NEW YORK, NY.- Ryan Lee presents Jiha Moon: Foreign Love Too, a solo exhibition of new work by the Korean-born, Atlanta-based artist. On view is a selection of paintings, works on paper, and ceramic sculptures, both free standing and wall-mounted. Employing a range of traditional and non-traditional materials – from acrylic paint and ink to embroidery and synthetic hair – Moon carefully orchestrates hyper-dense compositions that not only reference diverse art historical styles, but also reference the commonality and disparity of multiple cultures. The title of the exhibition refers to the societal obsession with foreignness and the never-ending quest for “the new” that simultaneously expands and restricts our understanding of otherness. The show runs concurrently with Jiha Moon: Falk Visiting Artist; Foreign Love at the Weatherspoon Art Museum in Greensboro, NC, which is on view from January 18 to April 13, 2014.
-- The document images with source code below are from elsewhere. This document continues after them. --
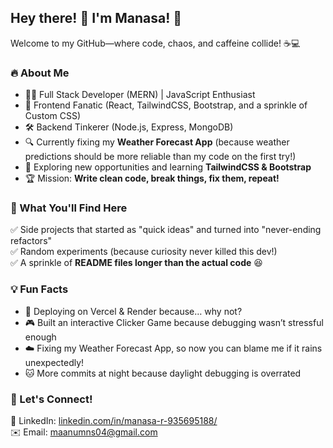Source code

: ## Hey there! 👋 I'm Manasa! 🚀  

Welcome to my GitHub—where code, chaos, and caffeine collide! ☕💻  

### 🔥 About Me  
- 🧑‍💻 Full Stack Developer (MERN) | JavaScript Enthusiast  
- 🎨 Frontend Fanatic (React, TailwindCSS, Bootstrap, and a sprinkle of Custom CSS)  
- 🛠️ Backend Tinkerer (Node.js, Express, MongoDB)  
- 🔍 Currently fixing my **Weather Forecast App** (because weather predictions should be more reliable than my code on the first try!)  
- 🌱 Exploring new opportunities and learning **TailwindCSS & Bootstrap**  
- 🏆 Mission: **Write clean code, break things, fix them, repeat!**  

### 🎯 What You'll Find Here  
✅ Side projects that started as "quick ideas" and turned into "never-ending refactors"  
✅ Random experiments (because curiosity never killed this dev!)  
✅ A sprinkle of **README files longer than the actual code** 😆  

### 💡 Fun Facts  
- 🚀 Deploying on Vercel & Render because… why not?  
- 🎮 Built an interactive Clicker Game because debugging wasn’t stressful enough  
- ☁️ Fixing my Weather Forecast App, so now you can blame me if it rains unexpectedly!  
- 🐱 More commits at night because daylight debugging is overrated  

### 🚀 Let's Connect!  
💼 LinkedIn: [linkedin.com/in/manasa-r-935695188/](#)  
✉️ Email: maanumns04@gmail.com  

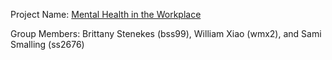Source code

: Project Name: [Mental Health in the Workplace](https://github.com/sesmalling/4741_project)

Group Members: Brittany Stenekes (bss99), William Xiao (wmx2), and Sami Smalling (ss2676)
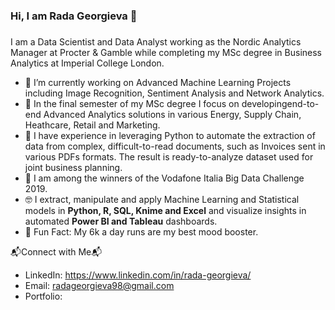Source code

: ### Hi, I am Rada Georgieva 👋

### 
I am a Data Scientist and Data Analyst working as the Nordic Analytics Manager at Procter & Gamble while completing my MSc degree in Business Analytics at Imperial College London.

- 🔭 I’m currently working on Advanced Machine Learning Projects including Image Recognition, Sentiment Analysis and Network Analytics.
- 🌱 In the final semester of my MSc degree I focus on developingend-to-end Advanced Analytics solutions in various Energy, Supply Chain, Heathcare, Retail and Marketing.
- 📝 I have experience in leveraging Python to automate the extraction of data from complex, difficult-to-read documents, such as Invoices sent in various PDFs formats. The result is ready-to-analyze dataset used for joint business planning.
- 🥇 I am among the winners of the Vodafone Italia Big Data Challenge 2019.
- 🤓 I extract, manipulate and apply Machine Learning and Statistical models in **Python, R, SQL, Knime and Excel** and visualize insights in automated **Power BI and Tableau** dashboards.  
- 🤸 Fun Fact: My 6k a day runs are my best mood booster.


📬Connect with Me📬
- LinkedIn: https://www.linkedin.com/in/rada-georgieva/
- Email: radageorgieva98@gmail.com
- Portfolio: 

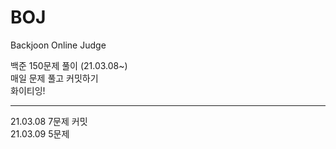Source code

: # BOJ
Backjoon Online Judge 

백준 150문제 풀이 (21.03.08~)                           
매일 문제 풀고 커밋하기                                            
화이티잉!                                                 


-----------------------------------------------------------------------
21.03.08 7문제 커밋                                                                                             
21.03.09 5문제 
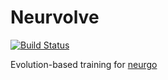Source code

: 
# Neurvolve

[![Build Status](https://drone.io/github.com/tleyden/neurvolve/status.png)](https://drone.io/github.com/tleyden/neurvolve/latest)

Evolution-based training for [neurgo](https://github.com/tleyden/neurgo)

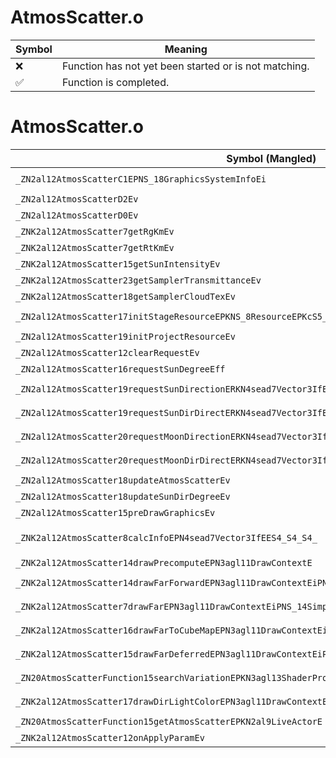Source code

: # AtmosScatter.o
| Symbol | Meaning 
| ------------- | ------------- 
| :x: | Function has not yet been started or is not matching. 
| :white_check_mark: | Function is completed. 


# AtmosScatter.o
| Symbol (Mangled) | Symbol (Demangled) | Decompiled? |
| ------------- |  ------------- | ------------- |
| `_ZN2al12AtmosScatterC1EPNS_18GraphicsSystemInfoEi` | `al::AtmosScatter::AtmosScatter(al::GraphicsSystemInfo *,int)` | :x: |
| `_ZN2al12AtmosScatterD2Ev` | `al::AtmosScatter::~AtmosScatter()` | :x: |
| `_ZN2al12AtmosScatterD0Ev` | `al::AtmosScatter::~AtmosScatter()` | :x: |
| `_ZNK2al12AtmosScatter7getRgKmEv` | `al::AtmosScatter::getRgKm(void)const` | :x: |
| `_ZNK2al12AtmosScatter7getRtKmEv` | `al::AtmosScatter::getRtKm(void)const` | :x: |
| `_ZNK2al12AtmosScatter15getSunIntensityEv` | `al::AtmosScatter::getSunIntensity(void)const` | :x: |
| `_ZNK2al12AtmosScatter23getSamplerTransmittanceEv` | `al::AtmosScatter::getSamplerTransmittance(void)const` | :x: |
| `_ZNK2al12AtmosScatter18getSamplerCloudTexEv` | `al::AtmosScatter::getSamplerCloudTex(void)const` | :x: |
| `_ZN2al12AtmosScatter17initStageResourceEPKNS_8ResourceEPKcS5_` | `al::AtmosScatter::initStageResource(al::Resource const*,char const*,char const*)` | :x: |
| `_ZN2al12AtmosScatter19initProjectResourceEv` | `al::AtmosScatter::initProjectResource(void)` | :x: |
| `_ZN2al12AtmosScatter12clearRequestEv` | `al::AtmosScatter::clearRequest(void)` | :x: |
| `_ZN2al12AtmosScatter16requestSunDegreeEff` | `al::AtmosScatter::requestSunDegree(float,float)` | :x: |
| `_ZN2al12AtmosScatter19requestSunDirectionERKN4sead7Vector3IfEEf` | `al::AtmosScatter::requestSunDirection(sead::Vector3<float> const&,float)` | :x: |
| `_ZN2al12AtmosScatter19requestSunDirDirectERKN4sead7Vector3IfEE` | `al::AtmosScatter::requestSunDirDirect(sead::Vector3<float> const&)` | :x: |
| `_ZN2al12AtmosScatter20requestMoonDirectionERKN4sead7Vector3IfEEf` | `al::AtmosScatter::requestMoonDirection(sead::Vector3<float> const&,float)` | :x: |
| `_ZN2al12AtmosScatter20requestMoonDirDirectERKN4sead7Vector3IfEE` | `al::AtmosScatter::requestMoonDirDirect(sead::Vector3<float> const&)` | :x: |
| `_ZN2al12AtmosScatter18updateAtmosScatterEv` | `al::AtmosScatter::updateAtmosScatter(void)` | :x: |
| `_ZN2al12AtmosScatter18updateSunDirDegreeEv` | `al::AtmosScatter::updateSunDirDegree(void)` | :x: |
| `_ZN2al12AtmosScatter15preDrawGraphicsEv` | `al::AtmosScatter::preDrawGraphics(void)` | :x: |
| `_ZNK2al12AtmosScatter8calcInfoEPN4sead7Vector3IfEES4_S4_S4_` | `al::AtmosScatter::calcInfo(sead::Vector3<float> *,sead::Vector3<float> *,sead::Vector3<float> *,sead::Vector3<float> *)const` | :x: |
| `_ZNK2al12AtmosScatter14drawPrecomputeEPN3agl11DrawContextE` | `al::AtmosScatter::drawPrecompute(agl::DrawContext *)const` | :x: |
| `_ZNK2al12AtmosScatter14drawFarForwardEPN3agl11DrawContextEiPNS_14SimpleModelEnvE` | `al::AtmosScatter::drawFarForward(agl::DrawContext *,int,al::SimpleModelEnv *)const` | :x: |
| `_ZNK2al12AtmosScatter7drawFarEPN3agl11DrawContextEiPNS_14SimpleModelEnvENS_10RenderTypeE` | `al::AtmosScatter::drawFar(agl::DrawContext *,int,al::SimpleModelEnv *,al::RenderType)const` | :x: |
| `_ZNK2al12AtmosScatter16drawFarToCubeMapEPN3agl11DrawContextEiPNS_14SimpleModelEnvE` | `al::AtmosScatter::drawFarToCubeMap(agl::DrawContext *,int,al::SimpleModelEnv *)const` | :x: |
| `_ZNK2al12AtmosScatter15drawFarDeferredEPN3agl11DrawContextEiPNS_12GBufferArrayEPNS_14SimpleModelEnvE` | `al::AtmosScatter::drawFarDeferred(agl::DrawContext *,int,al::GBufferArray *,al::SimpleModelEnv *)const` | :x: |
| `_ZN20AtmosScatterFunction15searchVariationEPKN3agl13ShaderProgramEibb` | `AtmosScatterFunction::searchVariation(agl::ShaderProgram const*,int,bool,bool)` | :x: |
| `_ZNK2al12AtmosScatter17drawDirLightColorEPN3agl11DrawContextERKN4sead7Color4fEPKNS1_11TextureDataE` | `al::AtmosScatter::drawDirLightColor(agl::DrawContext *,sead::Color4f const&,agl::TextureData const*)const` | :x: |
| `_ZN20AtmosScatterFunction15getAtmosScatterEPKN2al9LiveActorE` | `AtmosScatterFunction::getAtmosScatter(al::LiveActor const*)` | :x: |
| `_ZNK2al12AtmosScatter12onApplyParamEv` | `al::AtmosScatter::onApplyParam(void)const` | :x: |
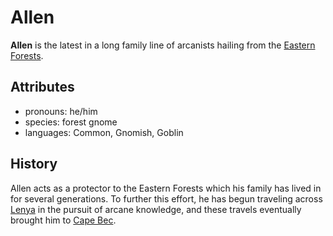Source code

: # Allen

**Allen** is the latest in a long family line of arcanists hailing from the [Eastern Forests](../../../mote/esterfell/lenya/eastern-forests.md).

## Attributes

- pronouns: he/him
- species: forest gnome
- languages: Common, Gnomish, Goblin

## History

Allen acts as a protector to the Eastern Forests which his family has lived in for several generations. To further this effort, he has begun traveling across [Lenya](../../../mote/esterfell/lenya/lenya.md) in the pursuit of arcane knowledge, and these travels eventually brought him to [Cape Bec](../../esterfell-accord/cape-bec/cape-bec.md).
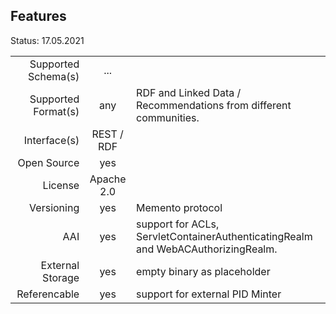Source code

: ## Features

Status: 17.05.2021

|                     |            |          |
| -------------------:| :--------: | :------- |
| Supported Schema(s) |  ...       |           |
| Supported Format(s) |  any       | RDF and Linked Data  / Recommendations from different communities.        |
| Interface(s)        |  REST / RDF |          |
| Open Source         | yes        |          |
| License             | Apache 2.0 |          |
| Versioning          | yes        | Memento protocol |
| AAI                 | yes     | support for ACLs, ServletContainerAuthenticatingRealm and WebACAuthorizingRealm.         |
| External Storage    | yes        |   empty binary as placeholder       |
| Referencable        | yes        | support for external PID Minter    |



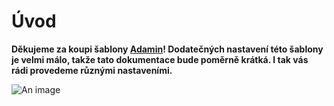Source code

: # Úvod

<b>Děkujeme za koupi šablony [Adamin](https://doplnky.shoptet.cz/sablona-adamin)! Dodatečných nastavení této šablony je velmi málo, takže tato dokumentace bude poměrně krátká. I tak vás rádi provedeme různými nastaveními.</b>

![An image](https://ik.imagekit.io/alexborecky/shoptetak/Docs/manual_2Mj1K5B1-.png)

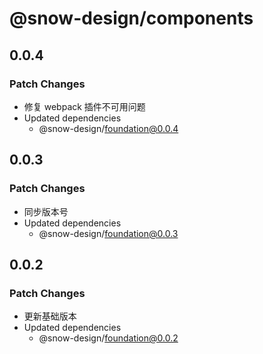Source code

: # @snow-design/components

## 0.0.4

### Patch Changes

- 修复 webpack 插件不可用问题
- Updated dependencies
  - @snow-design/foundation@0.0.4

## 0.0.3

### Patch Changes

- 同步版本号
- Updated dependencies
  - @snow-design/foundation@0.0.3

## 0.0.2

### Patch Changes

- 更新基础版本
- Updated dependencies
  - @snow-design/foundation@0.0.2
Culling elements from American, Korean, Japanese, Chinese, and other Eastern and Western cultures, Moon’s work explores the multiplicity of 21st-century cultural identities influenced by popular culture, technology, racial perceptions, and folklore. She juxtaposes classical Asian motifs with contemporary and digital iconography such as the Angry Bird and Hello Kitty logos in contrast to the Korean folk mask, Tal. These co-existing yet disparate elements reflect the bombardment of visual information typical in daily life. Moon’s references to multiple artistic movements— from ancient calligraphy to abstract expressionism to pop art— are emblematic of the plurality and highly referential nature of contemporary art.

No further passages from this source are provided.